Facilities Conference Part 2, Final

February 7, 2008

Still on the plane from Texas to Kentucky. I’m sitting alone, which is a plus, since I doubt coach airline seats are made for people that are 6 feet tall. Pretty clear day today; we’re cruising at whatever altitude and I can clearly make out the ground, which is nice.

I didn’t really think much about this now, but the weather in San Antonio was incredible. Not too hot, not too cold. Just right.
It’s going to be cold in Kentucky… damnit.

Toyota North America Facilities Conference, Day 2
Toyota Motor Manufacturing Texas (TMMTX)
San Antonio, Texas

Well, this day started off pretty well. Same free, unhealthy breakfast, and then an interesting presentation or two about manufacturing plant issues.
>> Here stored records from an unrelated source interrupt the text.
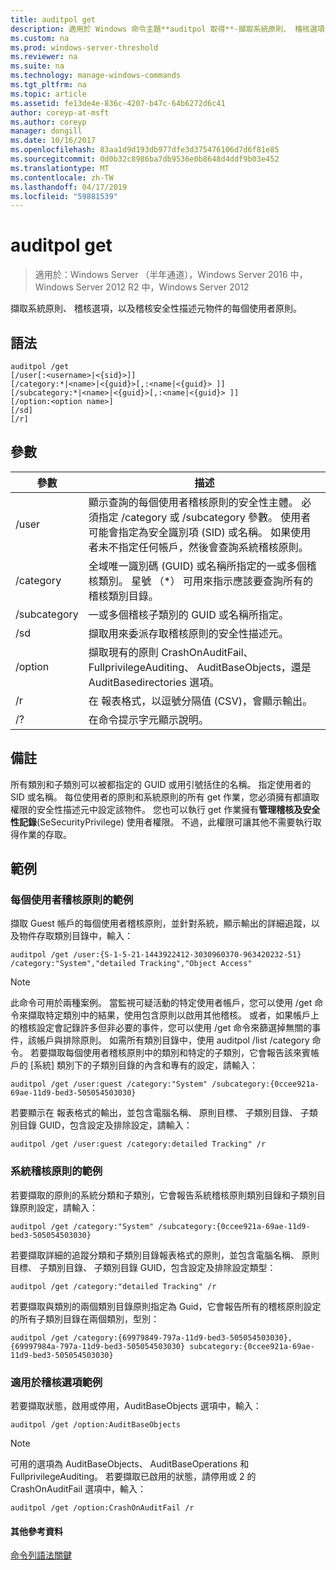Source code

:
 ```yaml
---
title: auditpol get
description: 適用於 Windows 命令主題**auditpol 取得**-擷取系統原則、 稽核選項，以及稽核安全性描述元物件的每個使用者原則。
ms.custom: na
ms.prod: windows-server-threshold
ms.reviewer: na
ms.suite: na
ms.technology: manage-windows-commands
ms.tgt_pltfrm: na
ms.topic: article
ms.assetid: fe13de4e-836c-4207-b47c-64b6272d6c41
author: coreyp-at-msft
ms.author: coreyp
manager: dongill
ms.date: 10/16/2017
ms.openlocfilehash: 83aa1d9d193db977dfe3d375476106d7d6f81e85
ms.sourcegitcommit: 0d0b32c8986ba7db9536e0b8648d4ddf9b03e452
ms.translationtype: MT
ms.contentlocale: zh-TW
ms.lasthandoff: 04/17/2019
ms.locfileid: "59881539"
---
```

# <a name="auditpol-get"></a>auditpol get

>適用於：Windows Server （半年通道），Windows Server 2016 中，Windows Server 2012 R2 中，Windows Server 2012

擷取系統原則、 稽核選項，以及稽核安全性描述元物件的每個使用者原則。

## <a name="syntax"></a>語法
```
auditpol /get 
[/user[:<username>|<{sid}>]]
[/category:*|<name>|<{guid}>[,:<name|<{guid}> ]]
[/subcategory:*|<name>|<{guid}>[,:<name|<{guid}> ]]
[/option:<option name>]
[/sd]
[/r]
```
## <a name="parameters"></a>參數
|參數|描述|
|-------|--------|
|/user|顯示查詢的每個使用者稽核原則的安全性主體。 必須指定 /category 或 /subcategory 參數。 使用者可能會指定為安全識別項 (SID) 或名稱。 如果使用者未不指定任何帳戶，然後會查詢系統稽核原則。|
|/category|全域唯一識別碼 (GUID) 或名稱所指定的一或多個稽核類別。 星號 （*） 可用來指示應該要查詢所有的稽核類別目錄。|
|/subcategory|一或多個稽核子類別的 GUID 或名稱所指定。|
|/sd|擷取用來委派存取稽核原則的安全性描述元。|
|/option|擷取現有的原則 CrashOnAuditFail、 FullprivilegeAuditing、 AuditBaseObjects，還是 AuditBasedirectories 選項。|
|/r|在 報表格式，以逗號分隔值 (CSV)，會顯示輸出。|
|/?|在命令提示字元顯示說明。|
## <a name="remarks"></a>備註
所有類別和子類別可以被都指定的 GUID 或用引號括住的名稱。 指定使用者的 SID 或名稱。
每位使用者的原則和系統原則的所有 get 作業，您必須擁有都讀取權限的安全性描述元中設定該物件。 您也可以執行 get 作業擁有**管理稽核及安全性記錄**(SeSecurityPrivilege) 使用者權限。 不過，此權限可讓其他不需要執行取得作業的存取。
## <a name="BKMK_examples"></a>範例
### <a name="examples-for-the-per-user-audit-policy"></a>每個使用者稽核原則的範例
擷取 Guest 帳戶的每個使用者稽核原則，並針對系統，顯示輸出的詳細追蹤，以及物件存取類別目錄中，輸入：
```
auditpol /get /user:{S-1-5-21-1443922412-3030960370-963420232-51} /category:"System","detailed Tracking","Object Access"
```
> [!NOTE]
> 此命令可用於兩種案例。 當監視可疑活動的特定使用者帳戶，您可以使用 /get 命令來擷取特定類別中的結果，使用包含原則以啟用其他稽核。 或者，如果帳戶上的稽核設定會記錄許多但非必要的事件，您可以使用 /get 命令來篩選掉無關的事件，該帳戶與排除原則。 如需所有類別目錄中，使用 auditpol /list /category 命令。
若要擷取每個使用者稽核原則中的類別和特定的子類別，它會報告該來賓帳戶的 [系統] 類別下的子類別目錄的內含和專有的設定，請輸入：
```
auditpol /get /user:guest /category:"System" /subcategory:{0ccee921a-69ae-11d9-bed3-505054503030}
```
若要顯示在 報表格式的輸出，並包含電腦名稱、 原則目標、 子類別目錄、 子類別目錄 GUID，包含設定及排除設定，請輸入：
```
auditpol /get /user:guest /category:detailed Tracking" /r
```
### <a name="examples-for-the-system-audit-policy"></a>系統稽核原則的範例
若要擷取的原則的系統分類和子類別，它會報告系統稽核原則類別目錄和子類別目錄原則設定，請輸入：
```
auditpol /get /category:"System" /subcategory:{0ccee921a-69ae-11d9-bed3-505054503030}
```
若要擷取詳細的追蹤分類和子類別目錄報表格式的原則，並包含電腦名稱、 原則目標、 子類別目錄、 子類別目錄 GUID，包含設定及排除設定類型：
```
auditpol /get /category:"detailed Tracking" /r
```
若要擷取與類別的兩個類別目錄原則指定為 Guid，它會報告所有的稽核原則設定的所有子類別目錄在兩個類別，型別：
```
auditpol /get /category:{69979849-797a-11d9-bed3-505054503030},{69997984a-797a-11d9-bed3-505054503030} subcategory:{0ccee921a-69ae-11d9-bed3-505054503030}
```
### <a name="examples-for-auditing-options"></a>適用於稽核選項範例
若要擷取狀態，啟用或停用，AuditBaseObjects 選項中，輸入：
```
auditpol /get /option:AuditBaseObjects
```
> [!NOTE]
> 可用的選項為 AuditBaseObjects、 AuditBaseOperations 和 FullprivilegeAuditing。
若要擷取已啟用的狀態，請停用或 2 的 CrashOnAuditFail 選項中，輸入：
```
auditpol /get /option:CrashOnAuditFail /r
```
#### <a name="additional-references"></a>其他參考資料
[命令列語法關鍵](command-line-syntax-key.md)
In the breaks we’ve had during the conference, I’ve been able to think up some technical topics to write about in my blog, so look forward to that. I’m sure whoever reading this is thrilled.

After the initial presentations, it was a day of extremes for me. I saw, in the same day, the most incoherent presentation I’ve ever seen, as well as the longest presentation, possibly ever.

For the most incoherent, it requires a bit of background. The Japanese portion of the Toyota is referred to as TMC, or the Toyota Motor Corporation. Here in the United States, the company is split into two entities, TMS, or Toyota Motor Sales, and TEMA, or Toyota Engineering and Manufacturing North America (who I work for).

TMC had a presence at the conference, and two presentations were given. Again, TMC is Japanese, which means that the majority of the employees there do not have English as a first language. The presentation that I am going to focus on was the first presentation given.

First sign that something was awry: PowerPoint presentation was not in English
I do not know what kind of time frame was placed on this presentation, but it seems like a kind of cop-out to me. The vast majority of people in the audience were not Japanese speakers, which completely undermined the presentation. Even now, I have no clue whatsoever what the presentation was about. I seriously tried following the slides, but understanding something that you can’t read is rather difficult.

Second issue: The presenter was not an English Speaker, and the translator was not much better
My next point comes with the person giving the presentation. This TMC member did not speak English (at least, not well enough to present anything), so another TMC member was acting as translator. However, the translator’s English was… subpar to say the least. I know there were much better English/Japanese speakers present at the conference, so why this combination was chosen is beyond me.

The most plausible explanation I’ve heard is that it is a matter of honor for the TMC employees; that the presenter was the guest of the translator. I know there are massive cultural differences between the United States and Japan, but this seems like something that should’ve been planned much better. The presentation could have been the uber, end all plan for Toyota to demolish all competition, but I will never know, since I followed approximately none of it.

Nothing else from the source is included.